Es kommt ja nicht darauf an, wie die Leitung spezifiziert ist, sondern 
das Protokoll, was man auf der Leitung fährt. 1GbE sind es 250 MHz, 
10GbE sind 500 MHz.

pulsewidthmodul schrieb:
> Das Problem bei Nagelschellen und
> auch bei zu kleinem Biegeradius ist, dass man die Verdrillung der Leiter
> im Kabel verändert und sich an dieser Stelle HF-Mässig die Impedanz
> ändert. An solchen Stoßstellen werden Signale reflektiert und das ganze
> Signal wird negativ beeinflusst.

Ja, aber wie hoch ist denn der negative Einfluss?

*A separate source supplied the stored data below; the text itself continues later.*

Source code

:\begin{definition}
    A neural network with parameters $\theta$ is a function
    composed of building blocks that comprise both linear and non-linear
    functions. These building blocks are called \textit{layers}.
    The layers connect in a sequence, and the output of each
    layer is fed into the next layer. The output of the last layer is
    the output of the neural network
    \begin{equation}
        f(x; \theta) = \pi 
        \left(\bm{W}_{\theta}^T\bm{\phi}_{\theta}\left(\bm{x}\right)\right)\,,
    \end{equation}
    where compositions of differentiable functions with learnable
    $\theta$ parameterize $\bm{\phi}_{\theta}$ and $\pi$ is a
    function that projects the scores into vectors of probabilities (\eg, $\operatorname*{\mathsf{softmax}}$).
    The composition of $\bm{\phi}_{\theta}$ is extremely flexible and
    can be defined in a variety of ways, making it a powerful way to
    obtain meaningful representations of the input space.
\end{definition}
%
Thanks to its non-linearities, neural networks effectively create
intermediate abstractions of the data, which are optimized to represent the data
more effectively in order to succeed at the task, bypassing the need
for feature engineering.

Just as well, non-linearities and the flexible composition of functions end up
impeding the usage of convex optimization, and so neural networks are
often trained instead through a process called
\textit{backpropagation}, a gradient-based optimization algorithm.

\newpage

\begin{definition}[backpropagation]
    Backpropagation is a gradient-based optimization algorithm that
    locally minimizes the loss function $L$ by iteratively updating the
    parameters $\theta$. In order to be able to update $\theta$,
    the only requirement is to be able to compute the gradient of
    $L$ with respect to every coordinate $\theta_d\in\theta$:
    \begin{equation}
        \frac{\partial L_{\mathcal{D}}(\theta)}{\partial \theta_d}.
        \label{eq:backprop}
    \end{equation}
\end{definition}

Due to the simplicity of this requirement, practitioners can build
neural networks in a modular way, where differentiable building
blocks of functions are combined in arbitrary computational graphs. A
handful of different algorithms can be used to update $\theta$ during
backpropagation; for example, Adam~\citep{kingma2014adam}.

So rein vom Gedanken 
dürfte Gedöns wie ein PoE Injector am Ende einer Leitung eine weitaus 
größere Leitungsstörung darstellen, als 20 Kabelschellen entlang der 
Leitung.

pulsewidthmodul schrieb:
> In der Regel sind das dann die Fehler die zu zufälligem Fehlverhalten
> des Netzwerkes führen.

Wieso führt das zu einem zufälligem Fehlverhalten im Netzwerk? Wenn es 
zu vielen Übertragungsfehlern im Netzwerk kommt, die auf Layer 1 Fehler 
zurück zu führen sind, schrauben die PHY die Geschwindigkeit herunter, 
so wird dann aus 1GbE auf einmal 100MBit. Grade erst bei einem defekten 
Netzwerkkabel zwischen Dose und AP erlebt. Der AP ist ständig auf 
100MBit zurückgefallen. Ursache war ein schrottiges Cat5E Kabel.

von Matthias L. (limbachnet)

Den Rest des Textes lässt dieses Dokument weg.